Como sea, en cada uno de estos casos, tomar decisiones debe ser comprendido como un derecho, una verdadera conquista democrática y moderna fruto del ejercicio libre y soberano de la razón; bien ganada, por cierto, pero, por Dios que agotadora y deprimente resulta en muchas ocasiones. Con todo, por más que nos quejemos, tomar decisiones debe valer la pena, por algo parece más un privilegio de unos pocos y una herramienta desconocida o poco útil para muchos, a lo largo de toda la historia de la humanidad.
En Pedagogía decimos que enseñar y aprender a tomar decisiones es un fin educativo en sí mismo, un fin formativo de alta relevancia. Decimos también que representa el desenlace natural y evolutivo de habernos emancipado de nuestros padres o de los otros adultos, después de sortear con relativo éxito un conjunto de hitos y exigencias que el entorno familiar y social nos impone (pese a que todavía observamos hombres y mujeres que –en el marco de sus relaciones amorosas- aún no caen en la cuenta de este dato histórico). Tomar decisiones representa también el proceso de construcción de pensamiento autónomo en las nuevas generaciones, un pensamiento con incipiente identidad propia, que les permita gradualmente ser capaces de cuestionar y transformar el tipo de sociedad que tenemos, que les permita agrietar y desprenderse de formas de poder y opresión que resultan de la práctica social habitual en que unos imponen a otros formas de pensar, de sentir, de creer, de amar. En este derrotero, en consecuencia, resulta difícil negar que, entre poder tomar decisiones y no poder tomarlas, el desarrollo humano emancipador tiende al sano y legítimo ejercicio de discernir qué nos parece bueno o malo, deseable o indeseable, necesario o innecesario, realista o impracticable, etc.
Probablemente, a la hora de diseñar y defender una educación de calidad ésta debiera ser definida esencialmente por la capacidad de tomar decisiones que gradualmente posibilitemos y potenciemos en las nuevas generaciones, decisiones de racionalidad valórica y de sentido que tengan que ver con sus propias vidas, también con las vidas de los otros, también con la vida de cada uno de nosotros en relación a nuestro contexto social y biológico, en la perspectiva de pensar y recordar el pasado, vivir y valorar el presente, de imaginar y construir el futuro.

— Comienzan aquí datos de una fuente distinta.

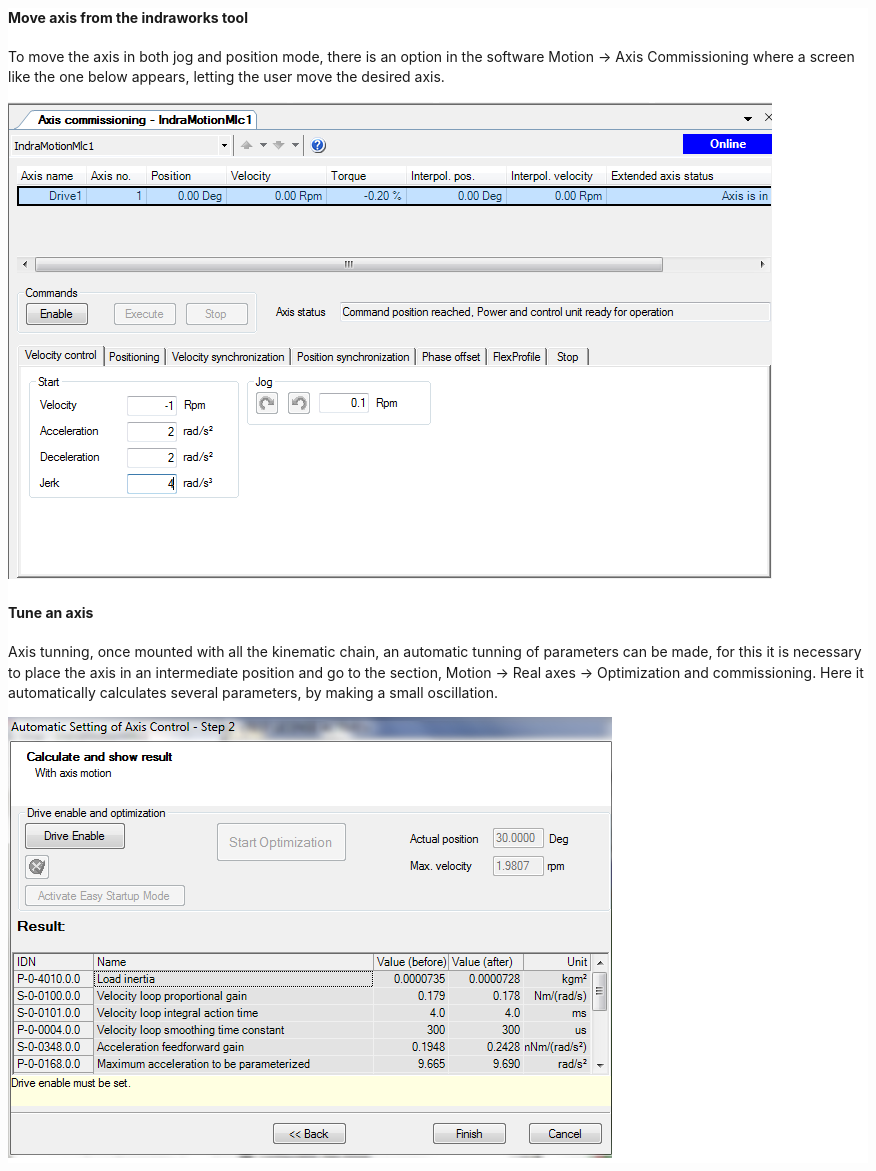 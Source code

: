 #### Move axis from the indraworks tool

To move the axis in both jog and position mode, there is an option in the software Motion -> Axis Commissioning where a
screen like the one below appears, letting the user move the desired axis.

![Axis commissioning window](resources/AxisCommissioningWindow.png)

#### Tune an axis

Axis tunning, once mounted with all the kinematic chain, an automatic tunning of parameters can be made, for this it is
necessary to place the axis in an intermediate position and go to the section, Motion -> Real axes -> Optimization and
commissioning. Here it automatically calculates several parameters, by making a small oscillation.

![Auto tune results](resources/AutomaticSettingOfAxis.png)
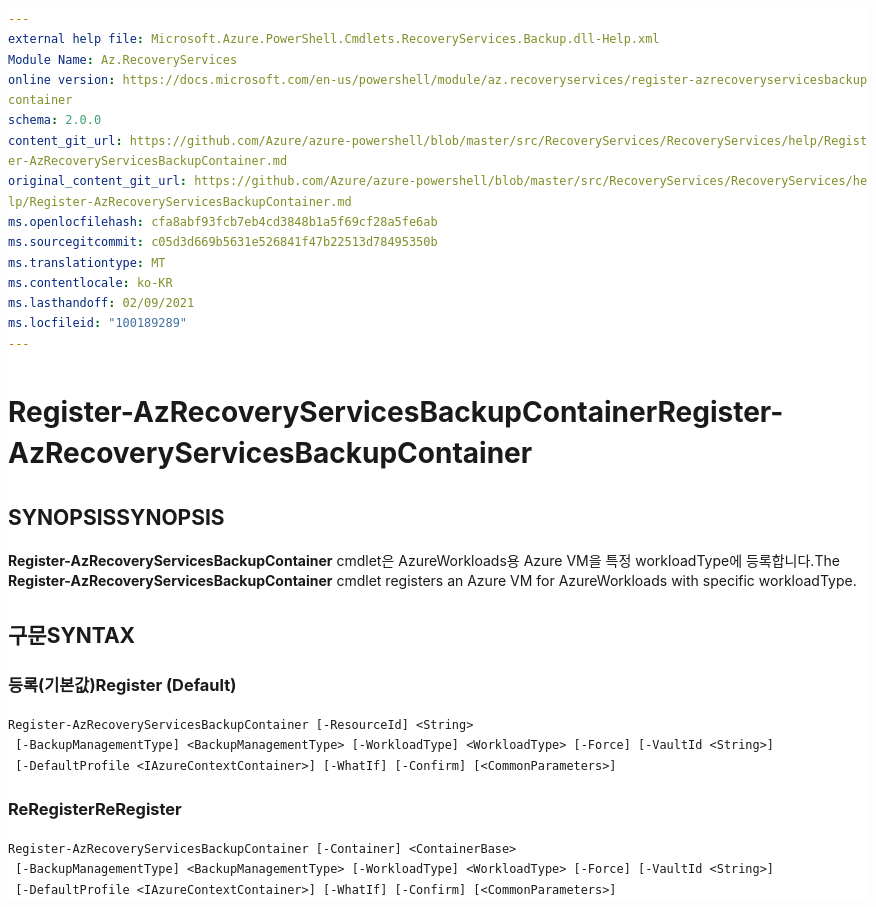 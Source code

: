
 ```yaml
---
external help file: Microsoft.Azure.PowerShell.Cmdlets.RecoveryServices.Backup.dll-Help.xml
Module Name: Az.RecoveryServices
online version: https://docs.microsoft.com/en-us/powershell/module/az.recoveryservices/register-azrecoveryservicesbackupcontainer
schema: 2.0.0
content_git_url: https://github.com/Azure/azure-powershell/blob/master/src/RecoveryServices/RecoveryServices/help/Register-AzRecoveryServicesBackupContainer.md
original_content_git_url: https://github.com/Azure/azure-powershell/blob/master/src/RecoveryServices/RecoveryServices/help/Register-AzRecoveryServicesBackupContainer.md
ms.openlocfilehash: cfa8abf93fcb7eb4cd3848b1a5f69cf28a5fe6ab
ms.sourcegitcommit: c05d3d669b5631e526841f47b22513d78495350b
ms.translationtype: MT
ms.contentlocale: ko-KR
ms.lasthandoff: 02/09/2021
ms.locfileid: "100189289"
---
```

# <span data-ttu-id="fbe1c-101">Register-AzRecoveryServicesBackupContainer</span><span class="sxs-lookup"><span data-stu-id="fbe1c-101">Register-AzRecoveryServicesBackupContainer</span></span>

## <span data-ttu-id="fbe1c-102">SYNOPSIS</span><span class="sxs-lookup"><span data-stu-id="fbe1c-102">SYNOPSIS</span></span>
<span data-ttu-id="fbe1c-103">**Register-AzRecoveryServicesBackupContainer** cmdlet은 AzureWorkloads용 Azure VM을 특정 workloadType에 등록합니다.</span><span class="sxs-lookup"><span data-stu-id="fbe1c-103">The **Register-AzRecoveryServicesBackupContainer** cmdlet registers an Azure VM for AzureWorkloads with specific workloadType.</span></span>

## <span data-ttu-id="fbe1c-104">구문</span><span class="sxs-lookup"><span data-stu-id="fbe1c-104">SYNTAX</span></span>

### <span data-ttu-id="fbe1c-105">등록(기본값)</span><span class="sxs-lookup"><span data-stu-id="fbe1c-105">Register (Default)</span></span>
```
Register-AzRecoveryServicesBackupContainer [-ResourceId] <String>
 [-BackupManagementType] <BackupManagementType> [-WorkloadType] <WorkloadType> [-Force] [-VaultId <String>]
 [-DefaultProfile <IAzureContextContainer>] [-WhatIf] [-Confirm] [<CommonParameters>]
```

### <span data-ttu-id="fbe1c-106">ReRegister</span><span class="sxs-lookup"><span data-stu-id="fbe1c-106">ReRegister</span></span>
```
Register-AzRecoveryServicesBackupContainer [-Container] <ContainerBase>
 [-BackupManagementType] <BackupManagementType> [-WorkloadType] <WorkloadType> [-Force] [-VaultId <String>]
 [-DefaultProfile <IAzureContextContainer>] [-WhatIf] [-Confirm] [<CommonParameters>]
```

Por supuesto que un rasgo no menor de esta capacidad a transmitir y formar a través de la educación es la reflexividad y la dialogicidad con la que se sustenten y vivencien tales opciones y, sobre todo, la necesidad de ser responsable de las consecuencias éticas y políticas de las decisiones que se toman. A partir de dicha responsabilidad se comprende también la necesidad de aceptar las consecuencias de nuestras propias acciones, con la prudencia de quien ha tenido éxito, pero también con la serenidad de quien no ha acertado en su decisión y debe manejar su frustración cuando las cosas no resultan. En este último caso, es bueno recordar que lo que hoy no sirve puede servir mañana y viceversa, eso es lo que llamamos una realidad cambiante e impredecible, esa es, en suma, la realidad más real.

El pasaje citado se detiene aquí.